Specify Solver and Maximum Number of Epochs
trainNetwork
can use different variants of stochastic gradient
descent to train the network. Specify the optimization algorithm by using the first
input argument of the trainingOptions
function. To minimize the
loss, these algorithms update the network parameters by taking small steps in the
direction of the negative gradient of the loss function.
The 'adam'
(derived from adaptive moment
estimation) solver is often a good optimizer to try first. You can also
try the 'rmsprop'
(root mean square propagation) and
'sgdm'
(stochastic gradient descent with momentum) optimizers and
see if this improves training. Different solvers work better for different tasks. For
more information about the different solvers, see the trainingOptions
function.
The solvers update the parameters using a subset of the data each step. This subset is
called a mini-batch. You can specify the size of the mini-batch by
using the 'MiniBatchSize'
name-value pair argument of
trainingOptions
. Each parameter update is called an
iteration. A full pass through the entire data set is called an
epoch. You can specify the maximum number of epochs to train
for by using the 'MaxEpochs'
name-value pair argument of
trainingOptions
. The default value is 30, but you can choose a
smaller number of epochs for small networks or for fine-tuning and transfer learning,
where most of the learning is already done.

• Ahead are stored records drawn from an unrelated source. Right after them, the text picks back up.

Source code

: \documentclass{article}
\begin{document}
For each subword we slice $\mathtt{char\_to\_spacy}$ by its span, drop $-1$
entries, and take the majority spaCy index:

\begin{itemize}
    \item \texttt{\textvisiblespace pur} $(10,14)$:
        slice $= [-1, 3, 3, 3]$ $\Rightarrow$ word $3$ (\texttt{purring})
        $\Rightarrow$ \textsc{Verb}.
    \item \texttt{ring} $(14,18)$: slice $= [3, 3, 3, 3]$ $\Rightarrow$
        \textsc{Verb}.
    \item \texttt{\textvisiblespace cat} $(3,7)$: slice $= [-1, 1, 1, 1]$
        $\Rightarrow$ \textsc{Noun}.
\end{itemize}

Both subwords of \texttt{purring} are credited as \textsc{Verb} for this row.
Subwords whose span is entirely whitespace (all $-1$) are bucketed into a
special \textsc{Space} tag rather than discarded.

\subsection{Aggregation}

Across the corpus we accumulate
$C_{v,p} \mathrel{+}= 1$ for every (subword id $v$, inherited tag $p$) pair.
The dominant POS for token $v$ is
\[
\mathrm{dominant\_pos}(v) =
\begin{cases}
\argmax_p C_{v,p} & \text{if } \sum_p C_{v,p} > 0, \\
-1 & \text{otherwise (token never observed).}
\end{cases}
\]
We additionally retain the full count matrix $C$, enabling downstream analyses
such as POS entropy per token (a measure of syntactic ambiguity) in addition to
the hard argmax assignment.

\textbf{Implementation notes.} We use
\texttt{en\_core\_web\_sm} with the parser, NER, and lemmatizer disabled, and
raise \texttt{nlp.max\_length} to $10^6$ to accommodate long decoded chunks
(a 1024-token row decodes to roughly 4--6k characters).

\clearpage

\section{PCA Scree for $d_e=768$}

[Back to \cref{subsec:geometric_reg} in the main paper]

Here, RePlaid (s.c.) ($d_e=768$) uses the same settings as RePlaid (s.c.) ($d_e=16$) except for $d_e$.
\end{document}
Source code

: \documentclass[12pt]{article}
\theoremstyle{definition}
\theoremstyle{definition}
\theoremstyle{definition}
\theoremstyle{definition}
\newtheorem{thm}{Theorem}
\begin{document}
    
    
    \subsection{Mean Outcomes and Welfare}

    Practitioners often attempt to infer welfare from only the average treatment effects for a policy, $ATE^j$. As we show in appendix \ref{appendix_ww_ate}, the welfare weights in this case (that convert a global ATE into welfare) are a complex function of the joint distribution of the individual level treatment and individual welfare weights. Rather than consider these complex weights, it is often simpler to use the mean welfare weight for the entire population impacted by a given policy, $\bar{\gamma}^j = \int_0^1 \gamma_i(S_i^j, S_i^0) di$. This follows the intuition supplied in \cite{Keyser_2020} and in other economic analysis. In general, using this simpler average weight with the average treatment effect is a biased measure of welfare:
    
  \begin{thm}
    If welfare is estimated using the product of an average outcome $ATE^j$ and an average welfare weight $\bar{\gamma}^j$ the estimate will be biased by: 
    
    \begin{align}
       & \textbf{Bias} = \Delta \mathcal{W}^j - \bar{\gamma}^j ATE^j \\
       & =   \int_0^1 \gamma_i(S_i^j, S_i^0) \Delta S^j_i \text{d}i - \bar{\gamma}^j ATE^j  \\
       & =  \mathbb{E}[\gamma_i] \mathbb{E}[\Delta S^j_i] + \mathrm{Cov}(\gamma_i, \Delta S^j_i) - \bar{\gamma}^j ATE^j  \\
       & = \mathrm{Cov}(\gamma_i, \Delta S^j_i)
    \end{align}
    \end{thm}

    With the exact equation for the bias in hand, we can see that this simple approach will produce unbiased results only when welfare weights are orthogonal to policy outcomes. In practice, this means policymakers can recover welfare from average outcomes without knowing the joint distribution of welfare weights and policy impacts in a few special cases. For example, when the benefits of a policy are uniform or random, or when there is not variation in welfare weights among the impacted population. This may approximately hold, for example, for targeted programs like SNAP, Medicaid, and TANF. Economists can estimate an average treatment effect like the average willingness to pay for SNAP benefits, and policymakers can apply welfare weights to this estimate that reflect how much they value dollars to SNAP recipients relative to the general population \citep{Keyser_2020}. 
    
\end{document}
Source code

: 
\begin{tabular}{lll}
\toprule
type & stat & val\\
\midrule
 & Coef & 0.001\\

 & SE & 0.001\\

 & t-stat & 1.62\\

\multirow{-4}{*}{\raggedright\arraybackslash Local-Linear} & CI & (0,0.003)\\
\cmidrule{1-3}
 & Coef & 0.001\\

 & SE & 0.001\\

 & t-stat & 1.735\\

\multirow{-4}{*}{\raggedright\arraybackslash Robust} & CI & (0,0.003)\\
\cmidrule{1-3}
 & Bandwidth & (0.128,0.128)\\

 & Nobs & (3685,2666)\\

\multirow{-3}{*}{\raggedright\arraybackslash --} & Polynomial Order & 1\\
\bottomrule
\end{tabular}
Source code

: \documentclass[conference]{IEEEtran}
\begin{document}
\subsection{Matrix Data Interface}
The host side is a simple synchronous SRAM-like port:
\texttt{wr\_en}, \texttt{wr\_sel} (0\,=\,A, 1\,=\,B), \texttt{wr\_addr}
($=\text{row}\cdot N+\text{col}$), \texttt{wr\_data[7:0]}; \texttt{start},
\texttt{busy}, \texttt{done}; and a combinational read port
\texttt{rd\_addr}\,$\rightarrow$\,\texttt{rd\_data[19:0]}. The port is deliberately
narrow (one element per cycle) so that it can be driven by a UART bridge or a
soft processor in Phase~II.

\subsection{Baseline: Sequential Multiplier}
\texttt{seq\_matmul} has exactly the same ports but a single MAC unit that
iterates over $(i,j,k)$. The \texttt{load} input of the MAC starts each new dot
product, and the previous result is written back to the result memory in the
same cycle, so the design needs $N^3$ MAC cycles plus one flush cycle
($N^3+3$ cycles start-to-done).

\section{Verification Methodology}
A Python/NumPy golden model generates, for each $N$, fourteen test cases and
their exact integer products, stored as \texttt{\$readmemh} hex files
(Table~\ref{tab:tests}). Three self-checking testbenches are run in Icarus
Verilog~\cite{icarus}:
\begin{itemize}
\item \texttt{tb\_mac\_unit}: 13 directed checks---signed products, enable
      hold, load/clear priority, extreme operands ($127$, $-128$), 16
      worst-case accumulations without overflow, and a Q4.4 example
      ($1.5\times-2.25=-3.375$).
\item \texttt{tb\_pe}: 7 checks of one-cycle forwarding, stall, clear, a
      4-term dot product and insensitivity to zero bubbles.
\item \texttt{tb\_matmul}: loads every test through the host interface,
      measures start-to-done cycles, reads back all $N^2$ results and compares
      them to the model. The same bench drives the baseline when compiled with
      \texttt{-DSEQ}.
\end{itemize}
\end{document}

By default, the software shuffles the data once before training. You can change this
setting by using the 'Shuffle'
name-value pair argument.
Specify and Modify Learning Rate
You can specify the global learning rate by using the
'InitialLearnRate'
name-value pair argument of
trainingOptions
. By default, trainNetwork
uses this value throughout the entire training process. You can choose to modify the
learning rate every certain number of epochs by multiplying the learning rate with a
factor. Instead of using a small, fixed learning rate throughout the training process,
you can choose a larger learning rate in the beginning of training and gradually reduce
this value during optimization. Doing so can shorten the training time, while enabling
smaller steps towards the minimum of the loss as training progresses.
Tip
If the mini-batch loss during training ever becomes NaN
, then
the learning rate is likely too high. Try reducing the learning rate, for example by
a factor of 3, and restarting network training.
To gradually reduce the learning rate, use the
'LearnRateSchedule','piecewise'
name-value pair argument. Once
you choose this option, trainNetwork
multiplies the initial
learning rate by a factor of 0.1 every 10 epochs. You can specify the factor by which to
reduce the initial learning rate and the number of epochs by using the
'LearnRateDropFactor'
and
'LearnRateDropPeriod'
name-value pair arguments,
respectively.
Specify Validation Data
To perform network validation during training, specify validation data using the
'ValidationData'
name-value pair argument of
trainingOptions
. By default, trainNetwork
validates the network every 50 iterations by predicting the response of the validation
data and calculating the validation loss and accuracy (root mean squared error for
regression networks). You can change the validation frequency using the
'ValidationFrequency'
name-value pair argument. If your network
has layers that behave differently during prediction than during training (for example,
dropout layers), then the validation accuracy can be higher than the training
(mini-batch) accuracy. You can also use the validation data to stop training
automatically when the validation loss stops decreasing. To turn on automatic validation
stopping, use the 'ValidationPatience'
name-value pair
argument.
Performing validation at regular intervals during training helps you to determine if your network is overfitting to the training data. A common problem is that the network simply "memorizes" the training data, rather than learning general features that enable the network to make accurate predictions for new data. To check if your network is overfitting, compare the training loss and accuracy to the corresponding validation metrics. If the training loss is significantly lower than the validation loss, or the training accuracy is significantly higher than the validation accuracy, then your network is overfitting.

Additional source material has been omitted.